Google: "making the web faster"

... how about starting at home?

I have chrome open with two tabs (gmail and G+) and three plugins (seoclarity, everyone social and WooRank), and you need HOW many processes and HOW much memory?

I have 20 plugins I'd like to use, and 10+ tabs I'd like to keep open, but that just won't work with this wasteful resource usage.

Wednesday, July 22, 2015

Parallel on AWS

Remember the post on how many parallel (simple, wget) processes can be run reasonably on a machine?

This is how it looks on aws / amazon web services EC2:

I added lower / higher numbers after a bit testing, but this is fast - likely because of a really good internet connection. (I might need to try something to test the processing itself without network dependency....)

Many of the scripts - even when run with parallel - still take hours or days to complete. 10,000 or 100,000 urls to check are the rule, sometimes even more. With downloads and processes on the data, this can take a while.

I can't run these from the office, and if I run them from home I keep checking.... which is not that relaxing in time where I want to relax. So, I often use amazon web services EC2.
For about a year I used the free tier - a great offer from Amazon to try the service with a very small instance for free. Now I am in the paid program, but cost is really low for what I do and after a few times it became routine to start a new instance when I need it, run some things, then terminate it.

One of the programs I use pretty much always is tmux - 'terminal multiplexer' - which now is by default on ubuntu instances. It allows not just to run many connected terminals, but also to detach a session. That means, I can start a session, run a script in it, detach and then close the terminal, connection and the script keeps running in the background. A few hours later I can just connect again and download the results.
Especially in combination with parallel this is a great way to run many of the scripts from this blog - and more.

Starting looks a bit like this (thanks to Ole Tange for the tip and the help with parallel):

ls x* | parallel -j24 --line-buffer  " . {}  >> results.txt "

I often just split large files , then ls or cat the split files to parallel. -j24 is 24 parallel threads, {} picks up the data from ls/cat.

Thursday, July 9, 2015

Crawl faster with "parallel" - but how fast?

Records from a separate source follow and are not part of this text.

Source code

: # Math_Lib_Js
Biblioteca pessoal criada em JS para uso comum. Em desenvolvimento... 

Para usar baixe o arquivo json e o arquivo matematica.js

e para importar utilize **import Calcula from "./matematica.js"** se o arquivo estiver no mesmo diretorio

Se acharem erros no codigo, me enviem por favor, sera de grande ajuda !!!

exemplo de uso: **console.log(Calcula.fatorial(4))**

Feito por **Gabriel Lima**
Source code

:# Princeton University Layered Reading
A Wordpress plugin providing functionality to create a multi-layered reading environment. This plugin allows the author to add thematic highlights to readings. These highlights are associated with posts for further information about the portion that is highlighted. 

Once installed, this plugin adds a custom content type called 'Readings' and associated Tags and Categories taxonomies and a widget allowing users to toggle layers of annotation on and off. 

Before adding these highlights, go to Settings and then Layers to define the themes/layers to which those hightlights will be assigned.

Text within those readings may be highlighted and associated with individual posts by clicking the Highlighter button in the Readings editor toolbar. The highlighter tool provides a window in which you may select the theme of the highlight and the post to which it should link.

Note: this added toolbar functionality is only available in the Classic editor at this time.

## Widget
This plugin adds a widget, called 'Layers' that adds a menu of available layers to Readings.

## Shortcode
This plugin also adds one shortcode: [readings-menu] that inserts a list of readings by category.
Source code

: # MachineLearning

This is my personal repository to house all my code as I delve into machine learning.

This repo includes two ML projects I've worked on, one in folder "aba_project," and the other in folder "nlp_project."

Crawling websites - often our own - helps find technical seo, quality and speed issues, you'll see a lot of scripts on this blog in this regard.

With a site with millions of pages, crawling speed is crucial - even a smaller project easily has some thousand urls to crawl. While there are good tools to check for many things, wget and curl in combination with other command line tools give all the flexibility needed - but can be painfully slow.  
To check for download speed for example, a regular script would loop through a list of files, download one, then move to the next. Even split up and running the same script is not great, and quite hard to handle at scale. 

After some search I found gnu parallel - excellent especially for parallel tasks. Running multiple parallel processes is easy and powerful. A switch -j[digit] allows to set a preference for the number of parallel processes. 

But what number is best, especially with networking projects? A wget should not be a heavy computing load, even with some awk/sed/grep afterwards, because most of the time is spent with waiting and data transfer. 

So, a little script to check the time for a few different numbers of parallel processes:

for i in {12,24,36,48,60,80,100}; do var=$( time ( TIMEFORMAT="%R" ; cat "${1}" | parallel "-j${i}" . {} ) 2>&1 1>/dev/null ) ; echo "$i parallel threads take $var seconds" ; done

The referenced script ( just makes a curl call to check for a http status and a wget for the header transfer time; $1 pulls in a list of full urls.
The results differ greatly by network.

Here a slow, public network in a cafe:

This from a library with a pretty good connection:

And this from a location with a 50MB/sec connection:

Times can vary in  each location by a factor of 2 easily, network connection and load still seem to make the biggest difference as all three were done on the same computer.